───── RECORDS PROVIDED

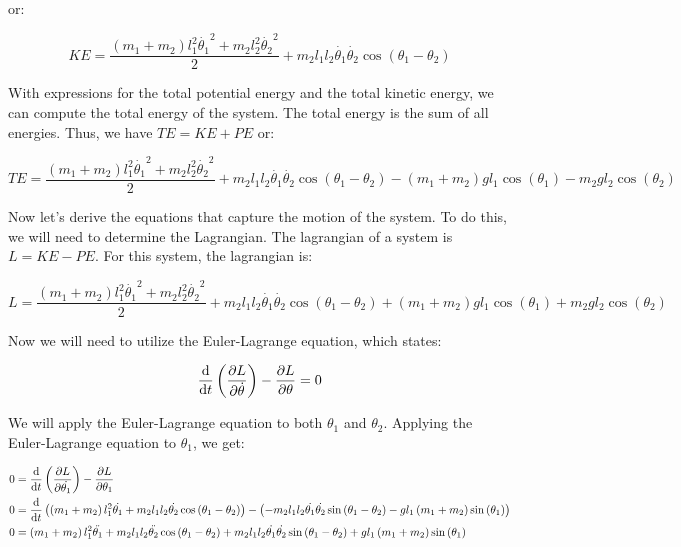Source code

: or:

\begin{equation}
    KE = \frac{\left(m_1 + m_2\right)l_1^2\dot{\theta_1}^2+m_2l_2^2\dot{\theta_2}^2}{2} + m_2l_1l_2\dot{\theta_1}\dot{\theta_2}\cos\left(\theta_1 - \theta_2\right)
    \label{eq:kinetic-energy}
\end{equation}

With expressions for the total potential energy and the total kinetic energy, we can compute the total energy of the system. The total energy is the sum of all energies. Thus, we have $TE=KE+PE$ or:

\begin{equation}
    TE = \frac{\left(m_1 + m_2\right)l_1^2\dot{\theta_1}^2+m_2l_2^2\dot{\theta_2}^2}{2} + m_2l_1l_2\dot{\theta_1}\dot{\theta_2}\cos\left(\theta_1 - \theta_2\right) - \left(m_1 + m_2\right)gl_1\cos\left(\theta_1\right) - m_2gl_2\cos\left(\theta_2\right)
    \label{eq:total-energy}
\end{equation}

Now let's derive the equations that capture the motion of the system. To do this, we will need to determine the Lagrangian. The lagrangian of a system is $L=KE-PE$. For this system, the lagrangian is:

\begin{equation}
    L = \frac{\left(m_1 + m_2\right)l_1^2\dot{\theta_1}^2+m_2l_2^2\dot{\theta_2}^2}{2} + m_2l_1l_2\dot{\theta_1}\dot{\theta_2}\cos\left(\theta_1 - \theta_2\right) + \left(m_1 + m_2\right)gl_1\cos\left(\theta_1\right) + m_2gl_2\cos\left(\theta_2\right)
    \label{eq:lagrangian}
\end{equation}

Now we will need to utilize the Euler-Lagrange equation, which states:

\begin{equation}
    \diff[]{}{t}\left(\pdiff[]{L}{\dot{\theta}}\right) - \pdiff[]{L}{\theta} = 0
    \label{eq:euler-lagrange}
\end{equation}

We will apply the Euler-Lagrange equation to both $\theta_1$ and $\theta_2$. Applying the Euler-Lagrange equation to $\theta_1$, we get:

\begin{align*}
    0 &= \diff[]{}{t}\left(\pdiff[]{L}{\dot{\theta_1}}\right) - \pdiff[]{L}{\theta_1}\\
    0 &= \diff[]{}{t}\left(\left(m_1 + m_2\right)l_1^2\dot{\theta_1} + m_2l_1l_2\dot{\theta_2}\cos\left(\theta_1 - \theta_2\right)\right) - \left(-m_2l_1l_2\dot{\theta_1}\dot{\theta_2}\sin\left(\theta_1 - \theta_2\right) - gl_1\left(m_1 + m_2\right)\sin\left(\theta_1\right)\right)\\
    0 &= \left(m_1 + m_2\right)l_1^2\ddot{\theta_1} + m_2l_1l_2\ddot{\theta_2}\cos\left(\theta_1 - \theta_2\right) + m_2l_1l_2\dot{\theta_1}\dot{\theta_2}\sin\left(\theta_1 - \theta_2\right) + gl_1\left(m_1 + m_2\right)\sin\left(\theta_1\right)
\end{align*}

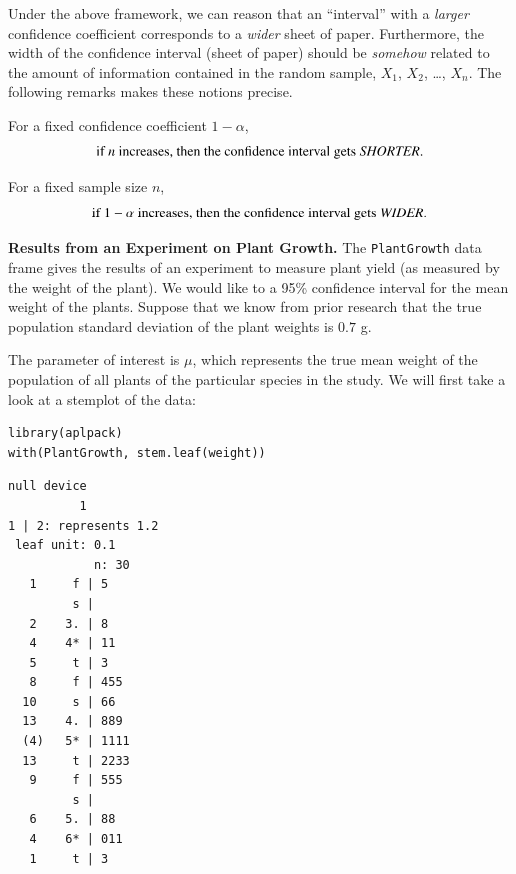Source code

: \documentclass[captions=tableheading]{scrbook}
\begin{document}
Under the above framework, we can reason that an ``interval'' with a \emph{larger} confidence coefficient corresponds to a \emph{wider} sheet of paper. Furthermore, the width of the confidence interval (sheet of paper) should be \emph{somehow} related to the amount of information contained in the random sample, \(X_{1}\), \(X_{2}\), \ldots{},
\(X_{n}\). The following remarks makes these notions precise. 

\begin{rem}
For a fixed confidence coefficient \(1-\alpha\),
\begin{equation}
\mbox{if }n\mbox{ increases, then the confidence interval gets \emph{SHORTER}.}
\end{equation}
\end{rem}

\begin{rem}
For a fixed sample size \(n\),
\begin{equation}
\mbox{if }1-\alpha\mbox{ increases, then the confidence interval gets \emph{WIDER}.}
\end{equation}
\end{rem}


\begin{example}
\label{exa:plant-one-samp-z-int}
\textbf{Results from an Experiment on Plant Growth.} The \texttt{PlantGrowth} data frame gives the results of an experiment to measure plant yield (as measured by the weight of the plant). We would like to a 95\% confidence interval for the mean weight of the plants. Suppose that we know from prior research that the true population standard deviation of the plant weights is \(0.7\) g.

The parameter of interest is \(\mu\), which represents the true mean weight of the population of all plants of the particular species in the study. We will first take a look at a stemplot of the data:

\end{example}


\begin{verbatim}
library(aplpack)
with(PlantGrowth, stem.leaf(weight))
\end{verbatim}


\begin{verbatim}
null device 
          1
1 | 2: represents 1.2
 leaf unit: 0.1
            n: 30
   1     f | 5
         s | 
   2    3. | 8
   4    4* | 11
   5     t | 3
   8     f | 455
  10     s | 66
  13    4. | 889
  (4)   5* | 1111
  13     t | 2233
   9     f | 555
         s | 
   6    5. | 88
   4    6* | 011
   1     t | 3
\end{verbatim}
\end{document}
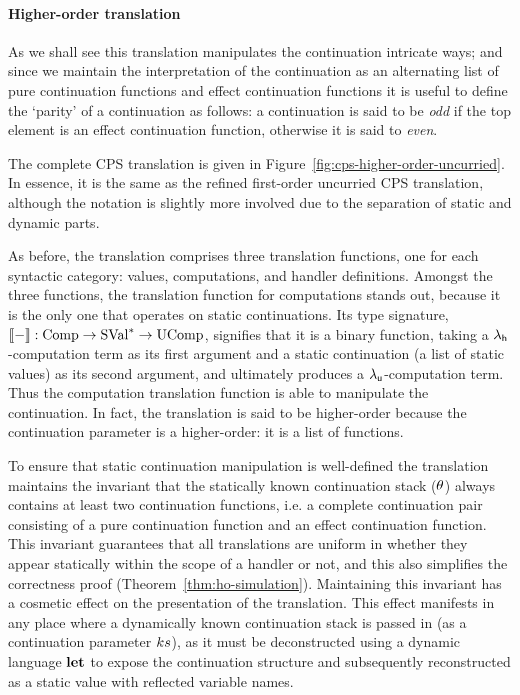\documentclass[12pt,phd,lfcs,twoside,openright,logo,leftchapter,normalheadings]{infthesis}
\theoremstyle{plain}
\theoremstyle{definition}
\begin{document}
\paragraph{Higher-order translation}
%
As we shall see this translation manipulates the continuation
intricate ways; and since we maintain the interpretation of the
continuation as an alternating list of pure continuation functions and
effect continuation functions it is useful to define the `parity' of a
continuation as follows:
%
a continuation is said to be \emph{odd} if the top element is an
effect continuation function, otherwise it is said to \emph{even}.

%

The complete CPS translation is given in
Figure~\ref{fig:cps-higher-order-uncurried}. In essence, it is the
same as the refined first-order uncurried CPS translation, although
the notation is slightly more involved due to the separation of static
and dynamic parts.

As before, the translation comprises three translation functions, one
for each syntactic category: values, computations, and handler
definitions. Amongst the three functions, the translation function for
computations stands out, because it is the only one that operates on
static continuations. Its type signature,
$\llbracket - \rrbracket : \textrm{Comp} \to \textrm{SVal}^\ast \to \textrm{UComp}$, signifies that
it is a binary function, taking a $\lambda_{\mathsf{h}}$-computation term as its
first argument and a static continuation (a list of static values) as
its second argument, and ultimately produces a $\lambda_{\mathsf{u}}$-computation
term. Thus the computation translation function is able to manipulate
the continuation. In fact, the translation is said to be higher-order
because the continuation parameter is a higher-order: it is a list of
functions.

To ensure that static continuation manipulation is well-defined the
translation maintains the invariant that the statically known
continuation stack ($\theta$) always contains at least two continuation
functions, i.e. a complete continuation pair consisting of a pure
continuation function and an effect continuation function.
%
This invariant guarantees that all translations are uniform in whether
they appear statically within the scope of a handler or not, and this
also simplifies the correctness proof
(Theorem~\ref{thm:ho-simulation}).
%
Maintaining this invariant has a cosmetic effect on the presentation
of the translation. This effect manifests in any place where a
dynamically known continuation stack is passed in (as a continuation
parameter $ks$), as it must be deconstructed using a dynamic
language $\mathbf{let}$ to expose the continuation structure and subsequently
reconstructed as a static value with reflected variable names.
\end{document}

──────────

▸ WORK ITEM:
Pictures appear in the records above. Output everything except them, exactly.

▸ OUTPUT FOR THIS EXERCISE:
Source code

: or:

\begin{equation}
    KE = \frac{\left(m_1 + m_2\right)l_1^2\dot{\theta_1}^2+m_2l_2^2\dot{\theta_2}^2}{2} + m_2l_1l_2\dot{\theta_1}\dot{\theta_2}\cos\left(\theta_1 - \theta_2\right)
    \label{eq:kinetic-energy}
\end{equation}

With expressions for the total potential energy and the total kinetic energy, we can compute the total energy of the system. The total energy is the sum of all energies. Thus, we have $TE=KE+PE$ or:

\begin{equation}
    TE = \frac{\left(m_1 + m_2\right)l_1^2\dot{\theta_1}^2+m_2l_2^2\dot{\theta_2}^2}{2} + m_2l_1l_2\dot{\theta_1}\dot{\theta_2}\cos\left(\theta_1 - \theta_2\right) - \left(m_1 + m_2\right)gl_1\cos\left(\theta_1\right) - m_2gl_2\cos\left(\theta_2\right)
    \label{eq:total-energy}
\end{equation}

Now let's derive the equations that capture the motion of the system. To do this, we will need to determine the Lagrangian. The lagrangian of a system is $L=KE-PE$. For this system, the lagrangian is:

\begin{equation}
    L = \frac{\left(m_1 + m_2\right)l_1^2\dot{\theta_1}^2+m_2l_2^2\dot{\theta_2}^2}{2} + m_2l_1l_2\dot{\theta_1}\dot{\theta_2}\cos\left(\theta_1 - \theta_2\right) + \left(m_1 + m_2\right)gl_1\cos\left(\theta_1\right) + m_2gl_2\cos\left(\theta_2\right)
    \label{eq:lagrangian}
\end{equation}

Now we will need to utilize the Euler-Lagrange equation, which states:

\begin{equation}
    \diff[]{}{t}\left(\pdiff[]{L}{\dot{\theta}}\right) - \pdiff[]{L}{\theta} = 0
    \label{eq:euler-lagrange}
\end{equation}

We will apply the Euler-Lagrange equation to both $\theta_1$ and $\theta_2$. Applying the Euler-Lagrange equation to $\theta_1$, we get:

\begin{align*}
    0 &= \diff[]{}{t}\left(\pdiff[]{L}{\dot{\theta_1}}\right) - \pdiff[]{L}{\theta_1}\\
    0 &= \diff[]{}{t}\left(\left(m_1 + m_2\right)l_1^2\dot{\theta_1} + m_2l_1l_2\dot{\theta_2}\cos\left(\theta_1 - \theta_2\right)\right) - \left(-m_2l_1l_2\dot{\theta_1}\dot{\theta_2}\sin\left(\theta_1 - \theta_2\right) - gl_1\left(m_1 + m_2\right)\sin\left(\theta_1\right)\right)\\
    0 &= \left(m_1 + m_2\right)l_1^2\ddot{\theta_1} + m_2l_1l_2\ddot{\theta_2}\cos\left(\theta_1 - \theta_2\right) + m_2l_1l_2\dot{\theta_1}\dot{\theta_2}\sin\left(\theta_1 - \theta_2\right) + gl_1\left(m_1 + m_2\right)\sin\left(\theta_1\right)
\end{align*}

Source code

: \documentclass[captions=tableheading]{scrbook}
\begin{document}
Under the above framework, we can reason that an ``interval'' with a \emph{larger} confidence coefficient corresponds to a \emph{wider} sheet of paper. Furthermore, the width of the confidence interval (sheet of paper) should be \emph{somehow} related to the amount of information contained in the random sample, \(X_{1}\), \(X_{2}\), \ldots{},
\(X_{n}\). The following remarks makes these notions precise. 

\begin{rem}
For a fixed confidence coefficient \(1-\alpha\),
\begin{equation}
\mbox{if }n\mbox{ increases, then the confidence interval gets \emph{SHORTER}.}
\end{equation}
\end{rem}

\begin{rem}
For a fixed sample size \(n\),
\begin{equation}
\mbox{if }1-\alpha\mbox{ increases, then the confidence interval gets \emph{WIDER}.}
\end{equation}
\end{rem}


\begin{example}
\label{exa:plant-one-samp-z-int}
\textbf{Results from an Experiment on Plant Growth.} The \texttt{PlantGrowth} data frame gives the results of an experiment to measure plant yield (as measured by the weight of the plant). We would like to a 95\% confidence interval for the mean weight of the plants. Suppose that we know from prior research that the true population standard deviation of the plant weights is \(0.7\) g.

The parameter of interest is \(\mu\), which represents the true mean weight of the population of all plants of the particular species in the study. We will first take a look at a stemplot of the data:

\end{example}


\begin{verbatim}
library(aplpack)
with(PlantGrowth, stem.leaf(weight))
\end{verbatim}


\begin{verbatim}
null device 
          1
1 | 2: represents 1.2
 leaf unit: 0.1
            n: 30
   1     f | 5
         s | 
   2    3. | 8
   4    4* | 11
   5     t | 3
   8     f | 455
  10     s | 66
  13    4. | 889
  (4)   5* | 1111
  13     t | 2233
   9     f | 555
         s | 
   6    5. | 88
   4    6* | 011
   1     t | 3
\end{verbatim}
\end{document}
\documentclass[12pt,phd,lfcs,twoside,openright,logo,leftchapter,normalheadings]{infthesis}
\theoremstyle{plain}
\theoremstyle{definition}
\begin{document}
\paragraph{Higher-order translation}
%
As we shall see this translation manipulates the continuation
intricate ways; and since we maintain the interpretation of the
continuation as an alternating list of pure continuation functions and
effect continuation functions it is useful to define the `parity' of a
continuation as follows:
%
a continuation is said to be \emph{odd} if the top element is an
effect continuation function, otherwise it is said to \emph{even}.

%

The complete CPS translation is given in
Figure~\ref{fig:cps-higher-order-uncurried}. In essence, it is the
same as the refined first-order uncurried CPS translation, although
the notation is slightly more involved due to the separation of static
and dynamic parts.

As before, the translation comprises three translation functions, one
for each syntactic category: values, computations, and handler
definitions. Amongst the three functions, the translation function for
computations stands out, because it is the only one that operates on
static continuations. Its type signature,
$\llbracket - \rrbracket : \textrm{Comp} \to \textrm{SVal}^\ast \to \textrm{UComp}$, signifies that
it is a binary function, taking a $\lambda_{\mathsf{h}}$-computation term as its
first argument and a static continuation (a list of static values) as
its second argument, and ultimately produces a $\lambda_{\mathsf{u}}$-computation
term. Thus the computation translation function is able to manipulate
the continuation. In fact, the translation is said to be higher-order
because the continuation parameter is a higher-order: it is a list of
functions.

To ensure that static continuation manipulation is well-defined the
translation maintains the invariant that the statically known
continuation stack ($\theta$) always contains at least two continuation
functions, i.e. a complete continuation pair consisting of a pure
continuation function and an effect continuation function.
%
This invariant guarantees that all translations are uniform in whether
they appear statically within the scope of a handler or not, and this
also simplifies the correctness proof
(Theorem~\ref{thm:ho-simulation}).
%
Maintaining this invariant has a cosmetic effect on the presentation
of the translation. This effect manifests in any place where a
dynamically known continuation stack is passed in (as a continuation
parameter $ks$), as it must be deconstructed using a dynamic
language $\mathbf{let}$ to expose the continuation structure and subsequently
reconstructed as a static value with reflected variable names.
\end{document}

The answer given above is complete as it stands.